This month’s Scientific America has an article by Charles H. Bennett, Ming Li and Bin Ma examining the evolution of 33 chain letters using algorithms borrowed from genetic analysis; these algorithms permit one to postulate the relatedness of different animals (evolutionary phylogeny) by looking at how DNA - and its alterations- persist in a historical population. In this case they posited a family tree of chain letters and noted the points of divergence, the subsequent subtrees, and the relative age of the changes.
I’ve often thought that it would be interesting to apply these techniques to the domain of culture/memes. In particular, I’ve thought of following trackbacks and analysing the characteristics of the discussion.
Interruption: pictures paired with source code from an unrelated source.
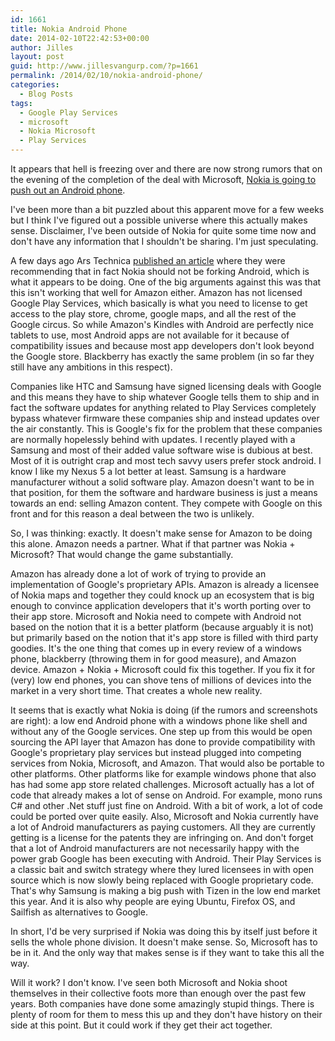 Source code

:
 ```yaml
---
id: 1661
title: Nokia Android Phone
date: 2014-02-10T22:42:53+00:00
author: Jilles
layout: post
guid: http://www.jillesvangurp.com/?p=1661
permalink: /2014/02/10/nokia-android-phone/
categories:
  - Blog Posts
tags:
  - Google Play Services
  - microsoft
  - Nokia Microsoft
  - Play Services
---
```

It appears that hell is freezing over and there are now strong rumors that on the evening of the completion of the deal with Microsoft, <a href="http://www.theverge.com/2014/2/10/5398322/nokia-x-normandy-android-phone-wsj-rumor">Nokia is going to push out an Android phone</a>.

I've been more than a bit puzzled about this apparent move for a few weeks but I think I've figured out a possible universe where this actually makes sense. Disclaimer, I've been outside of Nokia for quite some time now and don't have any information that I shouldn't be sharing. I'm just speculating. 

A few days ago Ars Technica <a href="http://arstechnica.com/information-technology/2014/02/neither-microsoft-nokia-nor-anyone-else-should-fork-android-its-unforkable/">published an article</a> where they were recommending that in fact Nokia should not be forking Android, which is what it appears to be doing. One of the big arguments against this was that this isn't working that well for Amazon either. Amazon has not licensed Google Play Services, which basically is what you need to license to get access to the play store, chrome, google maps, and all the rest of the Google circus. So while Amazon's Kindles with Android are perfectly nice tablets to use, most Android apps are not available for it because of compatibility issues and because most app developers don't look beyond the Google store. Blackberry has exactly the same problem (in so far they still have any ambitions in this respect).

Companies like HTC and Samsung have signed licensing deals with Google and this means they have to ship whatever Google tells them to ship and in fact the software updates for anything related to Play Services completely bypass whatever firmware these companies ship and instead updates over the air constantly. This is Google's fix for the problem that these companies are normally hopelessly behind with updates. I recently played with a Samsung and most of their added value software wise is dubious at best. Most of it is outright crap and most tech savvy users prefer stock android. I know I like my Nexus 5 a lot better at least. Samsung is a hardware manufacturer without a solid software play. Amazon doesn't want to be in that position, for them the software and hardware business is just a means towards an end: selling Amazon content. They compete with Google on this front and for this reason a deal between the two is unlikely.

So, I was thinking: exactly. It doesn't make sense for Amazon to be doing this alone. Amazon needs a partner. What if that partner was Nokia + Microsoft? That would change the game substantially.

Amazon has already done a lot of work of trying to provide an implementation of Google's proprietary APIs. Amazon is already a licensee of Nokia maps and together they could knock up an ecosystem that is big enough to convince application developers that it's worth porting over to their app store. Microsoft and Nokia need to compete with Android not based on the notion that it is a better platform (because arguably it is not) but primarily based on the notion that it's app store is filled with third party goodies. It's the one thing that comes up in every review of a windows phone, blackberry (throwing them in for good measure), and Amazon device. Amazon + Nokia + Microsoft could fix this together. If you fix it for (very) low end phones, you can shove tens of millions of devices into the market in a very short time. That creates a whole new reality.

It seems that is exactly what Nokia is doing (if the rumors and screenshots are right): a low end Android phone with a windows phone like shell and without any of the Google services. One step up from this would be open sourcing the API layer that Amazon has done to provide compatibility with Google's proprietary play services but instead plugged into competing services from Nokia, Microsoft, and Amazon. That would also be portable to other platforms. Other platforms like for example windows phone that also has had some app store related challenges. Microsoft actually has a lot of code that already makes a lot of sense on Android. For example, mono runs C# and other .Net stuff just fine on Android. With a bit of work, a lot of code could be ported over quite easily. Also, Microsoft and Nokia currently have a lot of Android manufacturers as paying customers. All they are currently getting is a license for the patents they are infringing on. And don't forget that a lot of Android manufacturers are not necessarily happy with the power grab Google has been executing with Android. Their Play Services is a classic bait and switch strategy where they lured licensees in with open source which is now slowly being replaced with Google proprietary code. That's why Samsung is making a big push with Tizen in the low end market this year. And it is also why people are eying Ubuntu, Firefox OS, and Sailfish as alternatives to Google.

In short, I'd be very surprised if Nokia was doing this by itself just before it sells the whole phone division. It doesn't make sense. So, Microsoft has to be in it. And the only way that makes sense is if they want to take this all the way.

Will it work? I don't know. I've seen both Microsoft and Nokia shoot themselves in their collective foots more than enough over the past few years. Both companies have done some amazingly stupid things. There is plenty of room for them to mess this up and they don't have history on their side at this point. But it could work if they get their act together.
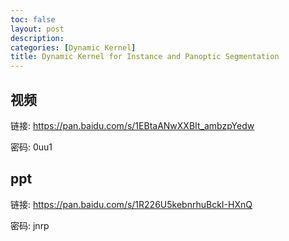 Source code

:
 ```yaml
---
toc: false
layout: post
description: 
categories: [Dynamic Kernel]
title: Dynamic Kernel for Instance and Panoptic Segmentation
---
```


## 视频
链接: https://pan.baidu.com/s/1EBtaANwXXBIt_ambzpYedw  

密码: 0uu1

## ppt
链接: https://pan.baidu.com/s/1R226U5kebnrhuBckI-HXnQ  

密码: jnrp
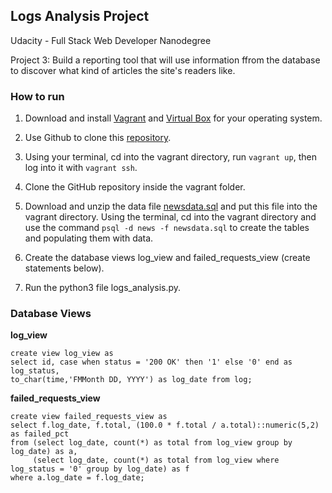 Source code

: ## Logs Analysis Project

Udacity - Full Stack Web Developer Nanodegree

Project 3: Build a reporting tool that will use information ffrom the database to discover what kind of articles the site's readers like.

### How to run

1. Download and install [Vagrant](https://www.vagrantup.com/downloads.html) and [Virtual Box](https://www.virtualbox.org/wiki/Downloads) for your operating system.

2. Use Github to clone this [repository](https://github.com/udacity/fullstack-nanodegree-vm).

3. Using your terminal, cd into the vagrant directory, run ```vagrant up```, then log into it with ```vagrant ssh```.

4. Clone the GitHub repository inside the vagrant folder. 

5. Download and unzip the data file [newsdata.sql](https://d17h27t6h515a5.cloudfront.net/topher/2016/August/57b5f748_newsdata/newsdata.zip") and put this file into the vagrant directory. Using the terminal, cd into the vagrant directory and use the command ```psql -d news -f newsdata.sql``` to create the tables and populating them with data.

6. Create the database views log_view and failed_requests_view (create statements below). 

7. Run the python3 file logs_analysis.py.


### Database Views

**log_view**

```
create view log_view as
select id, case when status = '200 OK' then '1' else '0' end as log_status,
to_char(time,'FMMonth DD, YYYY') as log_date from log;

```

**failed_requests_view**

```
create view failed_requests_view as
select f.log_date, f.total, (100.0 * f.total / a.total)::numeric(5,2) as failed_pct
from (select log_date, count(*) as total from log_view group by log_date) as a,
     (select log_date, count(*) as total from log_view where log_status = '0' group by log_date) as f
where a.log_date = f.log_date;

``` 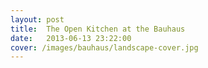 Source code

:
 ```yaml
---
layout: post
title:  The Open Kitchen at the Bauhaus
date:   2013-06-13 23:22:00
cover: /images/bauhaus/landscape-cover.jpg
---
```

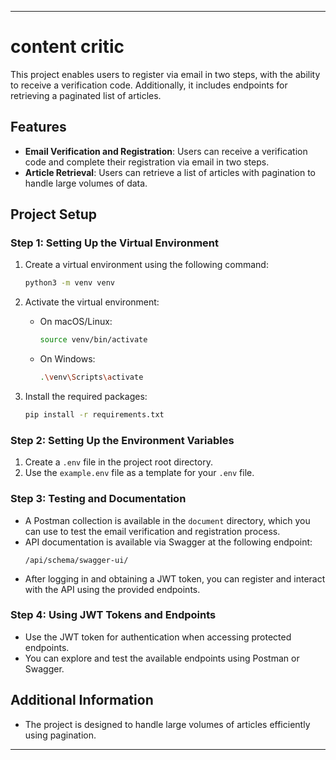 
---

# content critic

This project enables users to register via email in two steps, with the ability to receive a verification code. Additionally, it includes endpoints for retrieving a paginated list of articles.

## Features

- **Email Verification and Registration**: Users can receive a verification code and complete their registration via email in two steps.
- **Article Retrieval**: Users can retrieve a list of articles with pagination to handle large volumes of data.

## Project Setup

### Step 1: Setting Up the Virtual Environment

1. Create a virtual environment using the following command:

   ```bash
   python3 -m venv venv
   ```

2. Activate the virtual environment:

   - On macOS/Linux:
     ```bash
     source venv/bin/activate
     ```
   - On Windows:
     ```bash
     .\venv\Scripts\activate
     ```

3. Install the required packages:
   ```bash
   pip install -r requirements.txt
   ```

### Step 2: Setting Up the Environment Variables

1. Create a `.env` file in the project root directory.
2. Use the `example.env` file as a template for your `.env` file.

### Step 3: Testing and Documentation

- A Postman collection is available in the `document` directory, which you can use to test the email verification and registration process.
- API documentation is available via Swagger at the following endpoint:
  ```
  /api/schema/swagger-ui/
  ```
- After logging in and obtaining a JWT token, you can register and interact with the API using the provided endpoints.

### Step 4: Using JWT Tokens and Endpoints

- Use the JWT token for authentication when accessing protected endpoints.
- You can explore and test the available endpoints using Postman or Swagger.

## Additional Information

- The project is designed to handle large volumes of articles efficiently using pagination.

---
This paper shows the idea has some merit, and hints that the following questions might be asked:
* Transitiveness: when folks include short blog entries on something of note, how often do they refer to the original source, versus the encountered source they were first exposed to?
* Mutation: does the text by which people cite a story substantively differ, particularly amongst ideological communities? The paper briefly mentions an approach of doing textual analysis by compressing text versions and determining the relative degree of redundancy: the less redundant, they more relatedness one can posit. For example, could I identify ideological clusters of blogs given the compression ratios of the text associated with their citation of a common story?
* Age: How long do stories exist in the Web media before they “pop”? For instance, news stories might exist for some period before the are “slash-dotted” or trickle up to the top of popdex . (One of the blog citation cites used to provide the acceleration of a story, though I can’t find it now.)